[Problem description]
Copy all lines holding the word "codes" from the entries.

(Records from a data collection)
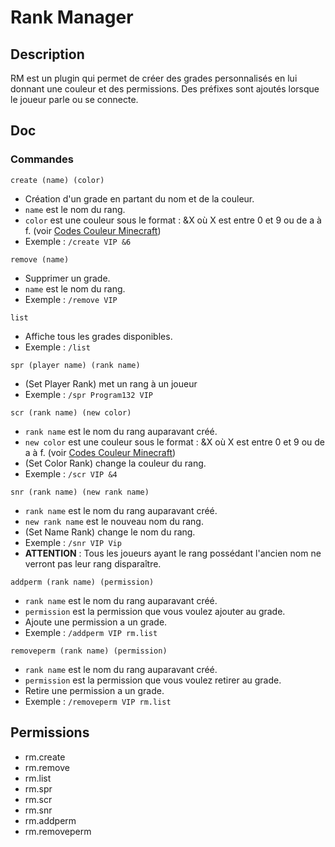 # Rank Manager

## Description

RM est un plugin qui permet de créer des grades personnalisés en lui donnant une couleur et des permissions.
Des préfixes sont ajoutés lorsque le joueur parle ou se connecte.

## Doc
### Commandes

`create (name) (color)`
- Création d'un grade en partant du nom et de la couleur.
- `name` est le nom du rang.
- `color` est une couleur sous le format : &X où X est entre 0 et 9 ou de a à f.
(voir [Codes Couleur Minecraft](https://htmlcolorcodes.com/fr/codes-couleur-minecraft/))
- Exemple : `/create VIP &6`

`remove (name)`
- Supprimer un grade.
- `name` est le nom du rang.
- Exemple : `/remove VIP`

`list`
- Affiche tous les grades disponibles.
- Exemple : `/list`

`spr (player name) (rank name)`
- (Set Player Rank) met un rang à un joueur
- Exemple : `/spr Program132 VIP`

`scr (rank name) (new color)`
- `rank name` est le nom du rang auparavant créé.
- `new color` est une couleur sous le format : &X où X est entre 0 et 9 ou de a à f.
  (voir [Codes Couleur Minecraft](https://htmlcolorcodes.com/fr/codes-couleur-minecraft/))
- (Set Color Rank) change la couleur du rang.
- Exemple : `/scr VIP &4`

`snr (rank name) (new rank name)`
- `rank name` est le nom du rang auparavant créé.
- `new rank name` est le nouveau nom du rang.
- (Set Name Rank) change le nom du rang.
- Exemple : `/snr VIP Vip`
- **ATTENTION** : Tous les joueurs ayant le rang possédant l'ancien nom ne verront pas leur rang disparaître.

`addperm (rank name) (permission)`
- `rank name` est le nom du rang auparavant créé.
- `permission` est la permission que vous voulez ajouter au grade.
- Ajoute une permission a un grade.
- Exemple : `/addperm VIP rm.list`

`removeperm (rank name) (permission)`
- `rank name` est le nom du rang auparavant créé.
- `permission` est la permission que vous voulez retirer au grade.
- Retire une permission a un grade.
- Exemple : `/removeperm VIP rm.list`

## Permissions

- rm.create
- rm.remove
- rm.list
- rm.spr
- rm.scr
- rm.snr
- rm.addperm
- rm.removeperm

* * *

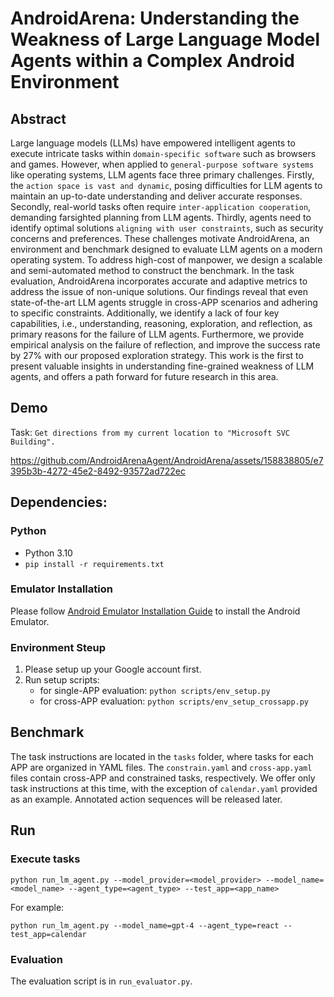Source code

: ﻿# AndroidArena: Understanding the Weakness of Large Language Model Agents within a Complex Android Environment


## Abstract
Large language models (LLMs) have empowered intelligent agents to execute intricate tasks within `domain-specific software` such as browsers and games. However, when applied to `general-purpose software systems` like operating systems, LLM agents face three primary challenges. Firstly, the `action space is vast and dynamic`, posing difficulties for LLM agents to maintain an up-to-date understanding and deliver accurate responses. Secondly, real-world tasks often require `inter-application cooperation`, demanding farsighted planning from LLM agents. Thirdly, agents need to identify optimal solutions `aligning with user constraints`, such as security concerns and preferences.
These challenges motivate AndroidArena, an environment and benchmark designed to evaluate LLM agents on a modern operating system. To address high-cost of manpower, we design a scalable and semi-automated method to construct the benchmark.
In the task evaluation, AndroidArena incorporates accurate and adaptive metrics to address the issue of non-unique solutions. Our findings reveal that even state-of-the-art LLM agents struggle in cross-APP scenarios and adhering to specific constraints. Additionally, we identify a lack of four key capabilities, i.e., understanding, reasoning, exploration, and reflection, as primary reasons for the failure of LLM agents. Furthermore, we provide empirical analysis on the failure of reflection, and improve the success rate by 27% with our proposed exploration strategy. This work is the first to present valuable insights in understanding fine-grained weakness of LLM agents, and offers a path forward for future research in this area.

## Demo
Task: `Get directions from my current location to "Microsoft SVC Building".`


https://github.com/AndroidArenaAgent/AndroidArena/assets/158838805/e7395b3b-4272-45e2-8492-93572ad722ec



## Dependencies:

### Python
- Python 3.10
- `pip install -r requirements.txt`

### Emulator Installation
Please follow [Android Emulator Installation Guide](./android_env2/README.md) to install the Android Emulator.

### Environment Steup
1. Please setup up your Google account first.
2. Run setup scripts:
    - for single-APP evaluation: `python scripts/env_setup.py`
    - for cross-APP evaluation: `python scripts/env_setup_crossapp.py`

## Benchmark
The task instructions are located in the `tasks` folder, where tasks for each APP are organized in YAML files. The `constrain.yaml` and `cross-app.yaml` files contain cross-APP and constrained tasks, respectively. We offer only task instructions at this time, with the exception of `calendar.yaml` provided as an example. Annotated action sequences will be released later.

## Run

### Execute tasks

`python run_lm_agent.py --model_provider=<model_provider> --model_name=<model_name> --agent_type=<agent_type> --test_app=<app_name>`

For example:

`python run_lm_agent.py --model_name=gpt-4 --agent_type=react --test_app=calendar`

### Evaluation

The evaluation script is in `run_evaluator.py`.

[Answer to this task]
(voir [Codes Couleur Minecraft](https://htmlcolorcodes.com/fr/codes-couleur-minecraft/))
  (voir [Codes Couleur Minecraft](https://htmlcolorcodes.com/fr/codes-couleur-minecraft/))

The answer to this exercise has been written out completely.